The lipid composition of biological membranes modulates the activity of integral membrane proteins (Cantor, 1998; Andersen & Koeppe, 2007). This is particularly important for mechanosensitive channels, regardless of their gating paradigm. Here we use the surface active agent 2,2,2-trifluoroethanol (TFE) as a pharmacological tool to study the effect of surface tension perturbations on an array of bacterial and mammalian MS channels including MscL, Piezo1 and TREK-1. We chose TFE (a general anaesthetic) due to the fact that its effect on the bacterial channel MscS has already been studied. In particular TFE facilitates MscS activation from the periplasmic side, while it abolishes MscS current from the cytoplasmic side (Akitake et al., 2007; Nomura et al., 2015). Here, we demonstrate that 2 % v/v TFE can also facilitate the activation of: MscL if TFE is added to either bilayer leaflet, Piezo1 only if added to the cytoplasmic side and TREK-1 only from the extracellular side. Our molecular dynamics simulations revealed TFE increases the surface tension and the first moment of the pressure profile markedly and hence facilitates activation of MscL. Using our molecular dynamics, energetic analysis and collective experimental data, we postulate there is a close relationship between MS channel shape and its activation mechanism by surface tension perturbations. The activation curve of MscL, which is a cylindrical protein, was shifted to the left (activated easier) upon addition of TFE from either side. MscS and TREK on the other hand, which are conical, were only facilitated from the extracellular side. The activation curve of Piezo1 was also shifted to left only when TFE was added to the cytoplasmic side. Given surface active drugs are adsorbed onto cell membranes, these findings provide a mechanistic understanding of their non-specific impact on the function of different membrane proteins, particularly MS ion channels.
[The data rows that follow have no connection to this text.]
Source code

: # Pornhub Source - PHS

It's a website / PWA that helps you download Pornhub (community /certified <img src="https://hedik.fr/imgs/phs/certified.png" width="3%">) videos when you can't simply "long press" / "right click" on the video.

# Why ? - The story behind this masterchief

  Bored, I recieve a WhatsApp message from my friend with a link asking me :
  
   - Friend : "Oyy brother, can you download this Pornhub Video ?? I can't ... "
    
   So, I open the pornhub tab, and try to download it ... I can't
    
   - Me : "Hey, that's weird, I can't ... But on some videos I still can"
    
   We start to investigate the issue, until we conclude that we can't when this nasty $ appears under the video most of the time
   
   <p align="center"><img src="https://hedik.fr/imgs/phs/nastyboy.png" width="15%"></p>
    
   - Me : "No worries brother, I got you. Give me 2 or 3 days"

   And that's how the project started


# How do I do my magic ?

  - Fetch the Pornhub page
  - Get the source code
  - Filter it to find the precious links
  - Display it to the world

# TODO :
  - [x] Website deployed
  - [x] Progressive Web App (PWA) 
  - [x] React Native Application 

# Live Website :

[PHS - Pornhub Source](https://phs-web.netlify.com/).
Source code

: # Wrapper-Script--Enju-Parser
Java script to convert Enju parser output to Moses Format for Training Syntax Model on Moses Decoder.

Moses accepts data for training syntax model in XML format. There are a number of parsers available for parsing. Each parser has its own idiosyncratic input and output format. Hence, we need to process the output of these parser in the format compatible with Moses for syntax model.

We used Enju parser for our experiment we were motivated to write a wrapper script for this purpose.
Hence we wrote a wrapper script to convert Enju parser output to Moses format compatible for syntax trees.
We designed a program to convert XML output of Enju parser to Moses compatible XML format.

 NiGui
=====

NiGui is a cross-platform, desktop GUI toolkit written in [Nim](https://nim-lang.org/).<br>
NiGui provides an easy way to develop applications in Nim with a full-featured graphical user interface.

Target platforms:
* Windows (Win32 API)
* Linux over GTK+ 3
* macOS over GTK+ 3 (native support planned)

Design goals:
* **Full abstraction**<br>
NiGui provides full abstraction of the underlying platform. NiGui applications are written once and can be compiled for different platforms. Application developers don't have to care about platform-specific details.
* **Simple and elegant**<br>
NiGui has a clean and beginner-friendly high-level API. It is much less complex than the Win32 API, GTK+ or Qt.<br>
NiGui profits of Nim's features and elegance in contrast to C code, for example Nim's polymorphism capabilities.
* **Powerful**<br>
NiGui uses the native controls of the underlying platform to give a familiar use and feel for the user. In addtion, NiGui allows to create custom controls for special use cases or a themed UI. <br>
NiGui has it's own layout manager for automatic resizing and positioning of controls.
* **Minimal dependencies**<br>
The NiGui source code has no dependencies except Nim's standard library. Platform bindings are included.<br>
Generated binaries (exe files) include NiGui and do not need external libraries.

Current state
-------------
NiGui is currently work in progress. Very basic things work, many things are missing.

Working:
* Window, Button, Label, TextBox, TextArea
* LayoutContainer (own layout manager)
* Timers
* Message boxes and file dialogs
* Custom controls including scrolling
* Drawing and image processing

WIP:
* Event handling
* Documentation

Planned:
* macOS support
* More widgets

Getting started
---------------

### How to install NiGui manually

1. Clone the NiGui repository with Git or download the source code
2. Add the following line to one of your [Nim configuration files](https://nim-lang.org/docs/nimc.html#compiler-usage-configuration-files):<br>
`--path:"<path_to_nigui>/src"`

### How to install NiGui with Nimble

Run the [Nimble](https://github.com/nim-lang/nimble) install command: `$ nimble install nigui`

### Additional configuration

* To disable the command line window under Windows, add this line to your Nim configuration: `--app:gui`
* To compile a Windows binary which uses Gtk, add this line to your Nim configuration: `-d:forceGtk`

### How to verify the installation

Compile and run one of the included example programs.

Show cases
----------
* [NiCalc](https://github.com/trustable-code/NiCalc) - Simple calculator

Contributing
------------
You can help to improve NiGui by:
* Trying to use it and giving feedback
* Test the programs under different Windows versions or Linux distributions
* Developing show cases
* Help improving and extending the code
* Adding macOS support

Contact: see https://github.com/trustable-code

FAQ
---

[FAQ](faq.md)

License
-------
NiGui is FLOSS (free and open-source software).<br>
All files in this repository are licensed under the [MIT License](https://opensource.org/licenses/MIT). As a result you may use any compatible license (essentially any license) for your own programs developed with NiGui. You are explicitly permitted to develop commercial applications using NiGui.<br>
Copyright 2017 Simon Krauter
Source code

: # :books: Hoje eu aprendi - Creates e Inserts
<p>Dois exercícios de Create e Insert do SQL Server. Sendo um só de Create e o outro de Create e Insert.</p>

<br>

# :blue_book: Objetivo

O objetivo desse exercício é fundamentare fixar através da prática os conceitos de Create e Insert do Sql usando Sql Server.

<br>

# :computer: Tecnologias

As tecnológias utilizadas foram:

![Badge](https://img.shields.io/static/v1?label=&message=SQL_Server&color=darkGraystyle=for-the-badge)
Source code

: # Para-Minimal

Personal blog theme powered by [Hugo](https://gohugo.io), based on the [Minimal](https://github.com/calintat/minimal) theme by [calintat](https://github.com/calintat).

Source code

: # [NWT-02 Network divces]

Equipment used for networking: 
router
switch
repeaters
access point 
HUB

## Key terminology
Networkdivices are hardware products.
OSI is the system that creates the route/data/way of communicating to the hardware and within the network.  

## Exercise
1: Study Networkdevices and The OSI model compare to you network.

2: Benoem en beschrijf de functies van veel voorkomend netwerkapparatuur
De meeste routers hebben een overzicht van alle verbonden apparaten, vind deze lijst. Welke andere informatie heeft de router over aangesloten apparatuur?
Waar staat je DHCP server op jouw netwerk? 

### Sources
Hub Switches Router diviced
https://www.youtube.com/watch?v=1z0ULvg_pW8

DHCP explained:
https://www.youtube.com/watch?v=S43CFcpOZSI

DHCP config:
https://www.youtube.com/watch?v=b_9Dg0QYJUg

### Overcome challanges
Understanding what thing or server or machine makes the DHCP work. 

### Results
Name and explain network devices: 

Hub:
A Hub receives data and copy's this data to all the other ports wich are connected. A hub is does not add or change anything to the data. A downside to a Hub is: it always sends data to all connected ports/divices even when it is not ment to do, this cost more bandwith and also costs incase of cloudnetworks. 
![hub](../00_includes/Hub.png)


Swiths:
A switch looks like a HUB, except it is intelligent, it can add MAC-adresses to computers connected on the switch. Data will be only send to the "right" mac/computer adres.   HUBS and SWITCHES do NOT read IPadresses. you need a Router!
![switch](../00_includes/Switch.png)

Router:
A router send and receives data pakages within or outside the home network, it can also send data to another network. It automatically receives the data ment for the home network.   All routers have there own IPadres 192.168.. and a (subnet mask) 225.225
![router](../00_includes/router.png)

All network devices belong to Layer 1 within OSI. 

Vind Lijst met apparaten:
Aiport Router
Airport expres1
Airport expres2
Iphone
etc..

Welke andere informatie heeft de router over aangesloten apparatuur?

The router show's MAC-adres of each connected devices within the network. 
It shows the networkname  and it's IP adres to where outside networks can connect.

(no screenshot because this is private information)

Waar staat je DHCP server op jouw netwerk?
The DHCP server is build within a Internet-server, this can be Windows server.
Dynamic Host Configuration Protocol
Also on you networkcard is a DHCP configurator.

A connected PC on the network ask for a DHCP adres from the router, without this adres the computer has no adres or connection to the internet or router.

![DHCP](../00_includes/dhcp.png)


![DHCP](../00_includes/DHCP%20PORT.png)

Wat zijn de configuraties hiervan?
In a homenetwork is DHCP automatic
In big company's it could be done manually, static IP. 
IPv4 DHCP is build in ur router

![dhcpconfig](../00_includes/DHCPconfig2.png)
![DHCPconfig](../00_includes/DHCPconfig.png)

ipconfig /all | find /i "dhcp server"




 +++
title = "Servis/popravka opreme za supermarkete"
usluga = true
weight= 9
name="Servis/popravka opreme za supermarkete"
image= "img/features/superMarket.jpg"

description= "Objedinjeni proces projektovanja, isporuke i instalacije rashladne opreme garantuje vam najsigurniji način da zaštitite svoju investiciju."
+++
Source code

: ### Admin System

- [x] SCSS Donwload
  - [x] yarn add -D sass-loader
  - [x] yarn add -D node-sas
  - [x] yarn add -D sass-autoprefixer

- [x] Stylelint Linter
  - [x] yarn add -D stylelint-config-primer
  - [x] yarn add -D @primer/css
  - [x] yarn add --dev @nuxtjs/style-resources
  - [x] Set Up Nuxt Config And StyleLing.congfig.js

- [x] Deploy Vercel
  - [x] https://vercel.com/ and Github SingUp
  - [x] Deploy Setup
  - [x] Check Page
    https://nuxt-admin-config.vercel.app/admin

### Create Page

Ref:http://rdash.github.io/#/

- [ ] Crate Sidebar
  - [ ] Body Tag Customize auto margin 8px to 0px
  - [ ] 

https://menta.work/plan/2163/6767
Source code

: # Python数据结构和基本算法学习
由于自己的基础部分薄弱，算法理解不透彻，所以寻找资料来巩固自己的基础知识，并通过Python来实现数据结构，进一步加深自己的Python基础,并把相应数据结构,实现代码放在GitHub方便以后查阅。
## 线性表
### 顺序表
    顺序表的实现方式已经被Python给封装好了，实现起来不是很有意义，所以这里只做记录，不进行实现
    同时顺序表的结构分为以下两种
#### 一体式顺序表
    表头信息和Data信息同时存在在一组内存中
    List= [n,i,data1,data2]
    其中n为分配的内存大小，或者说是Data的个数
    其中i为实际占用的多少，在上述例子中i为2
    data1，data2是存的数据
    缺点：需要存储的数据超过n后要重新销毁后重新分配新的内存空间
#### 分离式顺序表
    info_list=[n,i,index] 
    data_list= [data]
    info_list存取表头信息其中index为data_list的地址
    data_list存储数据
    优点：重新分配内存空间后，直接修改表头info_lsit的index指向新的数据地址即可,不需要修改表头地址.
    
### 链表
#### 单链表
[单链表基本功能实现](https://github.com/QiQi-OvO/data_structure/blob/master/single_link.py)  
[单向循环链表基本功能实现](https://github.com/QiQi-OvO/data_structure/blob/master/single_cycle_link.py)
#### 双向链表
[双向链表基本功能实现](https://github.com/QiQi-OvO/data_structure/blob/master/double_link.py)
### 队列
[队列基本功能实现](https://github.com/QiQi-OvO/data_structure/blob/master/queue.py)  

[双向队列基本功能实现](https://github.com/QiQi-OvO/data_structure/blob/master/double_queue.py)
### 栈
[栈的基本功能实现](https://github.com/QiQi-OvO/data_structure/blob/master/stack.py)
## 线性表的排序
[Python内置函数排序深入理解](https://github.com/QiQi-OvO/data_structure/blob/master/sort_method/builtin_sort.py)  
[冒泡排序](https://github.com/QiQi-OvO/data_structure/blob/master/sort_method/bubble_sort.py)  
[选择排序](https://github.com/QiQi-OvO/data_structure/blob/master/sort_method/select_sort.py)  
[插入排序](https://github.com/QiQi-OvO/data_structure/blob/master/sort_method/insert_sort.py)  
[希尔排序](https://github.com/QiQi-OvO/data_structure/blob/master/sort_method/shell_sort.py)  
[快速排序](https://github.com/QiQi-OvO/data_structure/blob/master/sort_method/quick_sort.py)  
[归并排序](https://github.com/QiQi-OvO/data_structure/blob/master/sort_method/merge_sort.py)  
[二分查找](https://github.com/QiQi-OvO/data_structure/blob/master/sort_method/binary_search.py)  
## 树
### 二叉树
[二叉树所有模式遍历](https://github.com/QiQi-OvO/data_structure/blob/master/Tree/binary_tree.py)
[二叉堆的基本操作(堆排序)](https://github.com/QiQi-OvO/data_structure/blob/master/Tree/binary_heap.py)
Akitake B, Spelbrink RE, Anishkin A, Killian JA, de Kruijff B, Sukharev S. (2007). 2,2,2-Trifluoroethanol changes the transition kinetics and subunit interactions in the small bacterial mechanosensitive channel MscS. Biophys J 92, 2771-2784.
Andersen OS, Koeppe RE. (2007). Bilayer thickness and membrane protein function: an energetic perspective. Annu Rev Biophys Biomol Struct 36, 107-130.
Cantor RS. (1998). The lateral pressure profile in membranes: a physical mechanism of general anesthesia. Toxicol Lett 100-101, 451-458.
Nomura T, Cox CD, Bavi N, Sokabe M, Martinac B. (2015). Unidirectional incorporation of a bacterial mechanosensitive channel into liposomal membranes. FASEB J 29, 4334-4345.